The following summarizes how I rescued a data warehouse project that was on track for a disastrous failure. The Purpose? To provide valuable guidance to assist Project Managers on existing and future Data Warehouse projects, and to ensure that the same mistakes don’t happen twice.
Those who cannot learn from history are doomed to repeat it. - George Santayana
Lessons learned
This assessment summarizes the lessons learned from joining a project already millions over-budget and years late. The identified insights from this project have been segregated into three categories:
A. Actions immediately to rectify the project
B. General project management lessons learnt
C. Data Warehouse specific lessons
Actions immediately to rectify the project
- High level view
Single page dashboard of sub-projects and their status and dates.
Single page dependency plan created to highlight areas of critical path and cross organizational dependencies
A single composite project plan was constructed for the first time. - Coherent Communication
A communications plan was created and published that defined roles, responsibilities, escalation and communication process. - Active project management and Coordination
- Daily meetings (internal and with vendor)

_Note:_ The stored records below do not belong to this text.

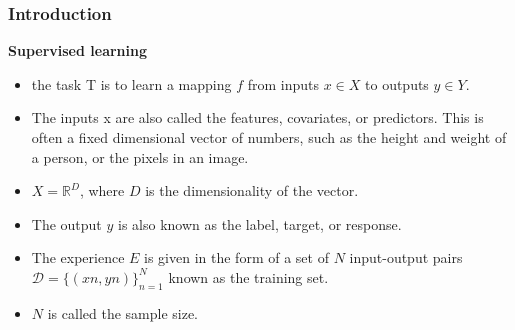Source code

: \documentclass[spanish]{beamer}
\begin{document}
\begin{frame}
\frametitle{Introduction}
\textbf{Supervised learning}
\begin{itemize}
\item the task T is to learn a mapping $f$ from inputs $x \in X$ to outputs $y \in Y$.
\item The inputs x are also called the features, covariates, or predictors. This is often a fixed dimensional vector of numbers, such as the height
and weight of a person, or the pixels in an image.
\item $X = \mathbb{R}^{D}$, where $D$ is the dimensionality of the vector.
\item  The output $y$ is also known as the label, target, or response.
\item The experience $E$ is given in the form of a set of $N$ input-output pairs $ \mathcal{D} = \lbrace{(xn, yn)}\rbrace_{n=1}^{N}$ known as the training set.
\item $N$ is called the sample size.
\end{itemize} 

\end{frame}
\end{document}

- Monthly meeting in person with vendor - Phased approach
An achievable first phase that provided maximum value within an aggressive timeframe was scoped, and universally agreed by Executive Management, Marketing and Business leaders. - Tracking
Migration from a flimsy unstructured “HotList” to a formal Issue Log - Risk Management
A comprehensive risk assessment and mitigation plan was created and published to look ahead to plan for and manage contingencies. - Vendor Project Plan
Demand for vendor to redo their project plan to:
- Correct weaknesses
- Archive of completed phases/tasks
- Rewrite to map precisely to new Program Dashboard - Specs shared
Amazingly vendor specs were hidden from the client.

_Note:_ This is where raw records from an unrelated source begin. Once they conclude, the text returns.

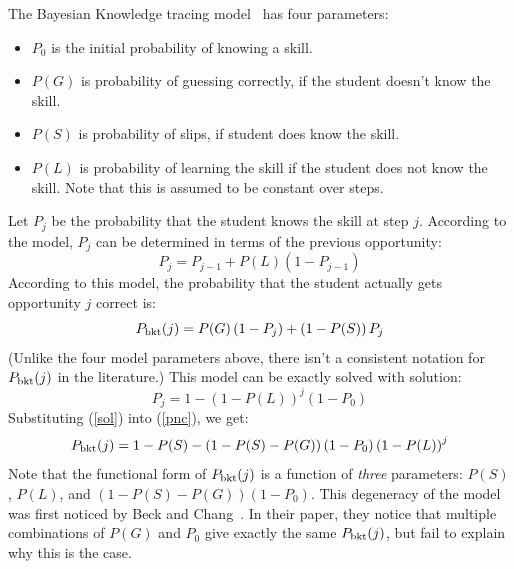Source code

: \documentclass[11pt,letterpaper]{article}
\begin{document}
The Bayesian Knowledge tracing model~\cite{anderson} has four parameters:
%
\begin{itemize}
   \item $P_0$ is the initial probability of knowing a skill.
   \item $P(G)$ is probability of guessing correctly, if the student        
         doesn't know the skill.
   \item $P(S)$ is probability of slips, if student does know the skill.
   \item $P(L)$ is probability of learning the skill if the student 
         does not know the skill.  Note that this is assumed to 
         be constant over steps.
\end{itemize}
%
Let $P_j$ be the probability that the student knows the skill at 
step $j$. According to the model,  $P_j$ can
be determined in terms of the previous opportunity:
%
\begin{equation}
          P_j = P_{j-1} + P(L)\left(1-P_{j-1}\right)
\end{equation}
%
According to this model, the probability that the student actually gets
opportunity $j$ correct is:
%
\begin{equation}
        P_{\rm bkt}(j) = P(G)\left(1-P_j\right) + 
                     \left(1-P(S)\right) P_j \label{pnc}
\end{equation}
%
(Unlike the four model parameters above, there isn't a consistent
notation for $P_{\rm bkt}(j)$ in the literature.)
This model can be exactly solved with solution: 
%
\begin{equation}
            P_j = 1-\left(1-P(L)\right)^j\left(1-P_0\right)
	    \label{sol}
\end{equation}
%
%
Substituting (\ref{sol}) into (\ref{pnc}), we get:
%
\begin{equation}
         P_{\rm bkt}(j) = 1-P(S) -\left(1-P(S)-P(G)\right) \left(1-P_0\right)
                   \left(1-P(L)\right)^j \label{pncsoln}
\end{equation}
%
Note that the functional form of $P_{\rm bkt}(j)$ is a function of {\em three}
parameters:  $P(S)$, $P(L)$, and $\left(1-P(S)-P(G)\right) \left(1-P_0\right)$.
This degeneracy of the model was first noticed by Beck and 
Chang~\cite{beckchang}.  In their paper, they notice that multiple
combinations of $P(G)$ and $P_0$ give exactly the same $P_{\rm bkt}(j)$, but
fail to explain why this is the case.
\end{document}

Acquired specs from vendor enabling review, feedback, and scheduled fixes - Synchronizing plans
A single consolidated project plan did not exist. A process was put in place to frequently synchronize vendor plans for accuracy and to manage critical path and dependencies. - Milestone and deliverable management
Compelled vendor to add all short term project deliverables to the Issues Log for single location tracking. - Resources
A Business Analyst (BA) was brought on board and dedicated for duration of project
PM resource and role changes - Vision document
A vision document was created to define the goals of the remainder of the project in a phased approach. - Vendor relationship management
Face-to-face visits with vendor were increased in both locations, and frank discussions uncovered and addressed a range of inefficiencies, concerns and confusion.
General Project Management
IT involvement
Belated IT involvement in vendor selection, management requirements and specifications resulted in a selection without IT’s capability assessment, poor coordination, and lack of project support within IT.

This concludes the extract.